SGTM.  You've presented a scary list of questions.  In-memory for Go 1.1 seems fine, letting the community handle persistence for now.
 
The proposed Go 1.1 API
is:

--------
// Package cookiejar implements an in-memory RFC 6265-compliant http.CookieJar.
package cookiejar

// Jar implements the http.CookieJar interface from the net/http package.
type Jar struct {
  // Contains unexported fields.
}

type PublicSuffixList interface {
  PublicSuffix(domain string) string
  String() string
}

type Options struct {
  // PublicSuffixList is the public suffix list that determines whether an
  // HTTP server can set a cookie for a domain.

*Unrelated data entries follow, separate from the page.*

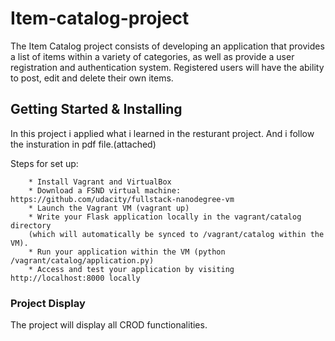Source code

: 
# Item-catalog-project

The Item Catalog project consists of developing an application that provides a list of items within a variety of categories, as well as provide a user registration and authentication system. Registered users will have the ability to post, edit and delete their own items.

## Getting Started & Installing

In this project i applied what i learned in the resturant project. And i follow the insturation in pdf file.(attached)

Steps for set up:
```
    * Install Vagrant and VirtualBox
    * Download a FSND virtual machine: https://github.com/udacity/fullstack-nanodegree-vm
    * Launch the Vagrant VM (vagrant up)
    * Write your Flask application locally in the vagrant/catalog directory
    (which will automatically be synced to /vagrant/catalog within the VM).
    * Run your application within the VM (python /vagrant/catalog/application.py)
    * Access and test your application by visiting http://localhost:8000 locally
```

### Project Display

The project will display all CROD functionalities.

A nil value is valid and
  // may be useful for testing but it is not secure: it means that the
  // HTTP server for foo.com can set a cookie for bar.com.
  PublicSuffixList PublicSuffixList

It'd be nice if a nil *Options meant a zero Options, and then a zero PublicSuffixList meant something safe.  If somebody wants a legitimately zero PublicSuffixList, I'd like them to have to say cookiejar.NoPublicSuffixList (a default impl we provide).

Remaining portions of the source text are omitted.